WHAT IS REQUIRED
Set every record down again, exactly and completely.

Data records
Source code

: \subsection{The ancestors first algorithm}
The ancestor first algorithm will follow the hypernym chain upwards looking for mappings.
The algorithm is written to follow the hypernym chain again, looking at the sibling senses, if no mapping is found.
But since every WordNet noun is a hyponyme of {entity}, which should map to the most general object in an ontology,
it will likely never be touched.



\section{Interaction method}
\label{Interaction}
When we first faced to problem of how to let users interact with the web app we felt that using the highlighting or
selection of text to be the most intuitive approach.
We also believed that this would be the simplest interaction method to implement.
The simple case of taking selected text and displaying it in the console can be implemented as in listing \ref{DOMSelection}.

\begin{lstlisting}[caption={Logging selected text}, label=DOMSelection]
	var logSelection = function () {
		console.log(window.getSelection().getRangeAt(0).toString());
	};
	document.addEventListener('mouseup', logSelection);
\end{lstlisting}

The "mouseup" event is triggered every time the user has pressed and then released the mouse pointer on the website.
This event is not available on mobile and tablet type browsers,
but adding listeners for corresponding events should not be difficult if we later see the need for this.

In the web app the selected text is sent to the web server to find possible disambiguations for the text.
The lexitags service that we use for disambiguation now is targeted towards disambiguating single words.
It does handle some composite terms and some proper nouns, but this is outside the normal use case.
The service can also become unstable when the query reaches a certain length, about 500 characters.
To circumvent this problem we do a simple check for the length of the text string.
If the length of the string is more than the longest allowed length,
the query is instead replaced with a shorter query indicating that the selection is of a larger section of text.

RESPONSE
Source code

: \subsection{The ancestors first algorithm}
The ancestor first algorithm will follow the hypernym chain upwards looking for mappings.
The algorithm is written to follow the hypernym chain again, looking at the sibling senses, if no mapping is found.
But since every WordNet noun is a hyponyme of {entity}, which should map to the most general object in an ontology,
it will likely never be touched.



\section{Interaction method}
\label{Interaction}
When we first faced to problem of how to let users interact with the web app we felt that using the highlighting or
selection of text to be the most intuitive approach.
We also believed that this would be the simplest interaction method to implement.
The simple case of taking selected text and displaying it in the console can be implemented as in listing \ref{DOMSelection}.

\begin{lstlisting}[caption={Logging selected text}, label=DOMSelection]
	var logSelection = function () {
		console.log(window.getSelection().getRangeAt(0).toString());
	};
	document.addEventListener('mouseup', logSelection);
\end{lstlisting}

The "mouseup" event is triggered every time the user has pressed and then released the mouse pointer on the website.
This event is not available on mobile and tablet type browsers,
but adding listeners for corresponding events should not be difficult if we later see the need for this.

In the web app the selected text is sent to the web server to find possible disambiguations for the text.
The lexitags service that we use for disambiguation now is targeted towards disambiguating single words.
It does handle some composite terms and some proper nouns, but this is outside the normal use case.
The service can also become unstable when the query reaches a certain length, about 500 characters.
To circumvent this problem we do a simple check for the length of the text string.
If the length of the string is more than the longest allowed length,
the query is instead replaced with a shorter query indicating that the selection is of a larger section of text.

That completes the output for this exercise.